● **Stored items**
────

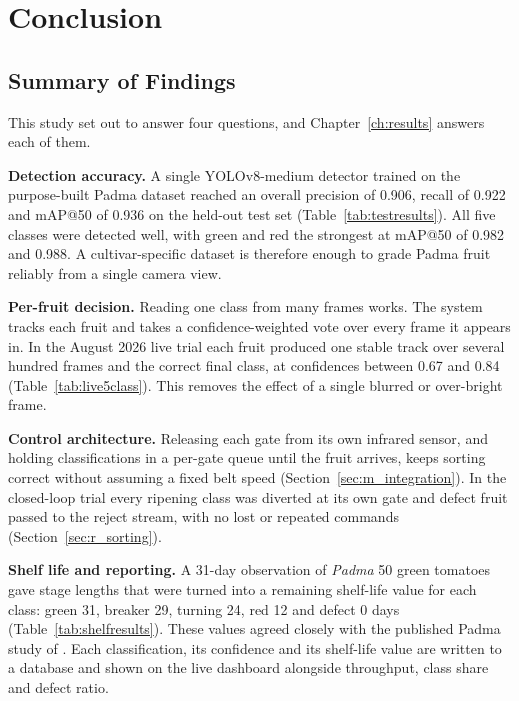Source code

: \section{Conclusion}
\label{ch:conclusions}

\subsection{Summary of Findings}
\label{sec:c_summary}

This study set out to answer four questions, and Chapter~\ref{ch:results} answers each of them.

\textbf{Detection accuracy.} A single YOLOv8-medium detector trained on the purpose-built Padma dataset reached an overall precision of 0.906, recall of 0.922 and mAP@50 of 0.936 on the held-out test set (Table~\ref{tab:testresults}). All five classes were detected well, with green and red the strongest at mAP@50 of 0.982 and 0.988. A cultivar-specific dataset is therefore enough to grade Padma fruit reliably from a single camera view.

\textbf{Per-fruit decision.} Reading one class from many frames works. The system tracks each fruit and takes a confidence-weighted vote over every frame it appears in. In the August 2026 live trial each fruit produced one stable track over several hundred frames and the correct final class, at confidences between 0.67 and 0.84 (Table~\ref{tab:live5class}). This removes the effect of a single blurred or over-bright frame.

\textbf{Control architecture.} Releasing each gate from its own infrared sensor, and holding classifications in a per-gate queue until the fruit arrives, keeps sorting correct without assuming a fixed belt speed (Section~\ref{sec:m_integration}). In the closed-loop trial every ripening class was diverted at its own gate and defect fruit passed to the reject stream, with no lost or repeated commands (Section~\ref{sec:r_sorting}).

\textbf{Shelf life and reporting.} A 31-day observation of \textit{Padma} 50 green tomatoes gave stage lengths that were turned into a remaining shelf-life value for each class: green 31, breaker 29, turning 24, red 12 and defect 0 days (Table~\ref{tab:shelfresults}). These values agreed closely with the published Padma study of \citet{abekoon2024}. Each classification, its confidence and its shelf-life value are written to a database and shown on the live dashboard alongside throughput, class share and defect ratio.

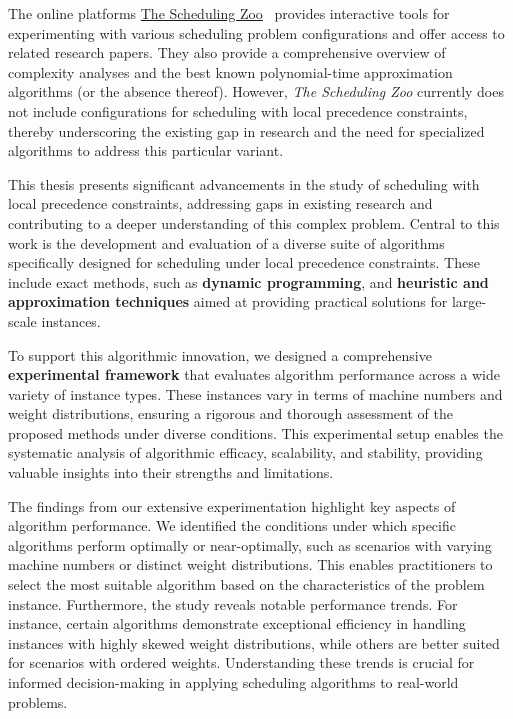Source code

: The online platforms \href{http://schedulingzoo.lip6.fr/}{The Scheduling Zoo}~\cite{SchedulingZoo} provides interactive tools for experimenting with various scheduling problem configurations and offer access to related research papers. They also provide a comprehensive overview of complexity analyses and the best known polynomial-time approximation algorithms (or the absence thereof). However, \textit{The Scheduling Zoo} currently does not include configurations for scheduling with local precedence constraints, thereby underscoring the existing gap in research and the need for specialized algorithms to address this particular variant. \medbreak

This thesis presents significant advancements in the study of scheduling with local precedence constraints, addressing gaps in existing research and contributing to a deeper understanding of this complex problem. Central to this work is the development and evaluation of a diverse suite of algorithms specifically designed for scheduling under local precedence constraints. These include exact methods, such as \textbf{dynamic programming}, and \textbf{heuristic and approximation techniques} aimed at providing practical solutions for large-scale instances.

To support this algorithmic innovation, we designed a comprehensive \textbf{experimental framework} that evaluates algorithm performance across a wide variety of instance types. These instances vary in terms of machine numbers and weight distributions, ensuring a rigorous and thorough assessment of the proposed methods under diverse conditions. This experimental setup enables the systematic analysis of algorithmic efficacy, scalability, and stability, providing valuable insights into their strengths and limitations.

The findings from our extensive experimentation highlight key aspects of algorithm performance. We identified the conditions under which specific algorithms perform optimally or near-optimally, such as scenarios with varying machine numbers or distinct weight distributions. This enables practitioners to select the most suitable algorithm based on the characteristics of the problem instance. Furthermore, the study reveals notable performance trends. For instance, certain algorithms demonstrate exceptional efficiency in handling instances with highly skewed weight distributions, while others are better suited for scenarios with ordered weights. Understanding these trends is crucial for informed decision-making in applying scheduling algorithms to real-world problems.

────

● **Problem description**
In the entries above, count each line that includes "label" and report the total with no other text.

● **Solution to this task**
2